Work request>
Reproduce the records that follow exactly as they appear.

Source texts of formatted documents
*** Block opens ***

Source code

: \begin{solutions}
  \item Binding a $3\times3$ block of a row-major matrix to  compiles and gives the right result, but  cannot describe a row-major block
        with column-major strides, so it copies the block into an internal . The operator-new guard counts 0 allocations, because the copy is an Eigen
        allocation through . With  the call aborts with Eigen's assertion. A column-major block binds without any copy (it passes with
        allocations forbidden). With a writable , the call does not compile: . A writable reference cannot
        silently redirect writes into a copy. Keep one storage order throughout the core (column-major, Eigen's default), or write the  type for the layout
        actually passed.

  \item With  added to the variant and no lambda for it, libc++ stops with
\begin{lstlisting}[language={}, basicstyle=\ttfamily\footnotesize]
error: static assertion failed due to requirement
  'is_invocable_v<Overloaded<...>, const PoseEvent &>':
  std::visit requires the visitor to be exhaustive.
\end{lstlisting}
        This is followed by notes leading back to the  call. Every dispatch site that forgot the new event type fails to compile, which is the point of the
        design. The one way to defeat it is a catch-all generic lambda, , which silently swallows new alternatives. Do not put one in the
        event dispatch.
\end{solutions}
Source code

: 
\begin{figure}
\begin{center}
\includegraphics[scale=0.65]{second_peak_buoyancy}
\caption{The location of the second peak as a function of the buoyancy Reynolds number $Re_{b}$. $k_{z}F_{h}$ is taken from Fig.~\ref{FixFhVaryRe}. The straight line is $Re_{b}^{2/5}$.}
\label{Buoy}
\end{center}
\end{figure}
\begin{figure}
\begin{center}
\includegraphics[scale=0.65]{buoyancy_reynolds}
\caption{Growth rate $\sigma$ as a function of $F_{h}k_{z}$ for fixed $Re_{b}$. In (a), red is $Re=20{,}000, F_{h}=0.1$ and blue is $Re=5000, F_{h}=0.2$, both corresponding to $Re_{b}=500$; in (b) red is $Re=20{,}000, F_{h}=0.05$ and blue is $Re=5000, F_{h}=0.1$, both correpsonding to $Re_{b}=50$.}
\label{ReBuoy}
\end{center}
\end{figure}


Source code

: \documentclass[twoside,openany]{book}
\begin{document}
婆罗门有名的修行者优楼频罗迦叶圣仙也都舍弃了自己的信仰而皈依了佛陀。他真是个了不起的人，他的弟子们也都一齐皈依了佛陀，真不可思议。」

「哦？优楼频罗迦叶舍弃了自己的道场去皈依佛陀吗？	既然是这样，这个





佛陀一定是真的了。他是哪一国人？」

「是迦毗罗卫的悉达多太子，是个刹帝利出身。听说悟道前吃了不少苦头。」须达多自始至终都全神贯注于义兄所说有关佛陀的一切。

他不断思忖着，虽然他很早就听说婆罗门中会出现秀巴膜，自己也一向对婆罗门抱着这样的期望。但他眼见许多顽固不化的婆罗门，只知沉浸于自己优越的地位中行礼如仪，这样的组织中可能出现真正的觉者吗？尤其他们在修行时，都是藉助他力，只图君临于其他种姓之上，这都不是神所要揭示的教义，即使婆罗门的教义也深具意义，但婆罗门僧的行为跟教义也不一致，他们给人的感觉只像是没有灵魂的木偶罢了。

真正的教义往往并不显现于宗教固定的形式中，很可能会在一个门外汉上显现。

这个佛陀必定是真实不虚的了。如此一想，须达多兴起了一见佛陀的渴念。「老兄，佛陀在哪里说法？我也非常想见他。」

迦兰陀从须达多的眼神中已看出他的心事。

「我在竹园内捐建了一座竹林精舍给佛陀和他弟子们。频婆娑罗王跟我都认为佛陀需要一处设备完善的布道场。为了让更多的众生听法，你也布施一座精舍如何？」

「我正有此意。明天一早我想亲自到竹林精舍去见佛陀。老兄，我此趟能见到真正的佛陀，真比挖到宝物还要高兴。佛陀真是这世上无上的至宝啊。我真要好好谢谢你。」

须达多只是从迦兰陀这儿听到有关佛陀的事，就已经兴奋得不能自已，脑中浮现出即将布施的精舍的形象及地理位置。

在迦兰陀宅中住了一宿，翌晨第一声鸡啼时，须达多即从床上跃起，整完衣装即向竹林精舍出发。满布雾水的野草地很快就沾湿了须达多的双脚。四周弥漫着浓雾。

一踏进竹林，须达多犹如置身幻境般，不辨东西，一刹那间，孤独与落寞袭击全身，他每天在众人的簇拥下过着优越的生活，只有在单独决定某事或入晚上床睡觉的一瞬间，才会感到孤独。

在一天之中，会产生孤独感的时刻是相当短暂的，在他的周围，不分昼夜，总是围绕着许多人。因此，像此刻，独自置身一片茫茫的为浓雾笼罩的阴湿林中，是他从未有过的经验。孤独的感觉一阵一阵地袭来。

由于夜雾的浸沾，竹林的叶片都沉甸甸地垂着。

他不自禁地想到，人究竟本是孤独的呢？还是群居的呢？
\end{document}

*** Block closes ***

Answer to this problem>
Source code

: \begin{solutions}
  \item Binding a $3\times3$ block of a row-major matrix to  compiles and gives the right result, but  cannot describe a row-major block
        with column-major strides, so it copies the block into an internal . The operator-new guard counts 0 allocations, because the copy is an Eigen
        allocation through . With  the call aborts with Eigen's assertion. A column-major block binds without any copy (it passes with
        allocations forbidden). With a writable , the call does not compile: . A writable reference cannot
        silently redirect writes into a copy. Keep one storage order throughout the core (column-major, Eigen's default), or write the  type for the layout
        actually passed.

  \item With  added to the variant and no lambda for it, libc++ stops with
\begin{lstlisting}[language={}, basicstyle=\ttfamily\footnotesize]
error: static assertion failed due to requirement
  'is_invocable_v<Overloaded<...>, const PoseEvent &>':
  std::visit requires the visitor to be exhaustive.
\end{lstlisting}
        This is followed by notes leading back to the  call. Every dispatch site that forgot the new event type fails to compile, which is the point of the
        design. The one way to defeat it is a catch-all generic lambda, , which silently swallows new alternatives. Do not put one in the
        event dispatch.
\end{solutions}
Source code

: 
\begin{figure}
\begin{center}
\includegraphics[scale=0.65]{second_peak_buoyancy}
\caption{The location of the second peak as a function of the buoyancy Reynolds number $Re_{b}$. $k_{z}F_{h}$ is taken from Fig.~\ref{FixFhVaryRe}. The straight line is $Re_{b}^{2/5}$.}
\label{Buoy}
\end{center}
\end{figure}
\begin{figure}
\begin{center}
\includegraphics[scale=0.65]{buoyancy_reynolds}
\caption{Growth rate $\sigma$ as a function of $F_{h}k_{z}$ for fixed $Re_{b}$. In (a), red is $Re=20{,}000, F_{h}=0.1$ and blue is $Re=5000, F_{h}=0.2$, both corresponding to $Re_{b}=500$; in (b) red is $Re=20{,}000, F_{h}=0.05$ and blue is $Re=5000, F_{h}=0.1$, both correpsonding to $Re_{b}=50$.}
\label{ReBuoy}
\end{center}
\end{figure}


Source code

: \documentclass[twoside,openany]{book}
\begin{document}
婆罗门有名的修行者优楼频罗迦叶圣仙也都舍弃了自己的信仰而皈依了佛陀。他真是个了不起的人，他的弟子们也都一齐皈依了佛陀，真不可思议。」

「哦？优楼频罗迦叶舍弃了自己的道场去皈依佛陀吗？	既然是这样，这个





佛陀一定是真的了。他是哪一国人？」

「是迦毗罗卫的悉达多太子，是个刹帝利出身。听说悟道前吃了不少苦头。」须达多自始至终都全神贯注于义兄所说有关佛陀的一切。

他不断思忖着，虽然他很早就听说婆罗门中会出现秀巴膜，自己也一向对婆罗门抱着这样的期望。但他眼见许多顽固不化的婆罗门，只知沉浸于自己优越的地位中行礼如仪，这样的组织中可能出现真正的觉者吗？尤其他们在修行时，都是藉助他力，只图君临于其他种姓之上，这都不是神所要揭示的教义，即使婆罗门的教义也深具意义，但婆罗门僧的行为跟教义也不一致，他们给人的感觉只像是没有灵魂的木偶罢了。

真正的教义往往并不显现于宗教固定的形式中，很可能会在一个门外汉上显现。

这个佛陀必定是真实不虚的了。如此一想，须达多兴起了一见佛陀的渴念。「老兄，佛陀在哪里说法？我也非常想见他。」

迦兰陀从须达多的眼神中已看出他的心事。

「我在竹园内捐建了一座竹林精舍给佛陀和他弟子们。频婆娑罗王跟我都认为佛陀需要一处设备完善的布道场。为了让更多的众生听法，你也布施一座精舍如何？」

「我正有此意。明天一早我想亲自到竹林精舍去见佛陀。老兄，我此趟能见到真正的佛陀，真比挖到宝物还要高兴。佛陀真是这世上无上的至宝啊。我真要好好谢谢你。」

须达多只是从迦兰陀这儿听到有关佛陀的事，就已经兴奋得不能自已，脑中浮现出即将布施的精舍的形象及地理位置。

在迦兰陀宅中住了一宿，翌晨第一声鸡啼时，须达多即从床上跃起，整完衣装即向竹林精舍出发。满布雾水的野草地很快就沾湿了须达多的双脚。四周弥漫着浓雾。

一踏进竹林，须达多犹如置身幻境般，不辨东西，一刹那间，孤独与落寞袭击全身，他每天在众人的簇拥下过着优越的生活，只有在单独决定某事或入晚上床睡觉的一瞬间，才会感到孤独。

在一天之中，会产生孤独感的时刻是相当短暂的，在他的周围，不分昼夜，总是围绕着许多人。因此，像此刻，独自置身一片茫茫的为浓雾笼罩的阴湿林中，是他从未有过的经验。孤独的感觉一阵一阵地袭来。

由于夜雾的浸沾，竹林的叶片都沉甸甸地垂着。

他不自禁地想到，人究竟本是孤独的呢？还是群居的呢？
\end{document}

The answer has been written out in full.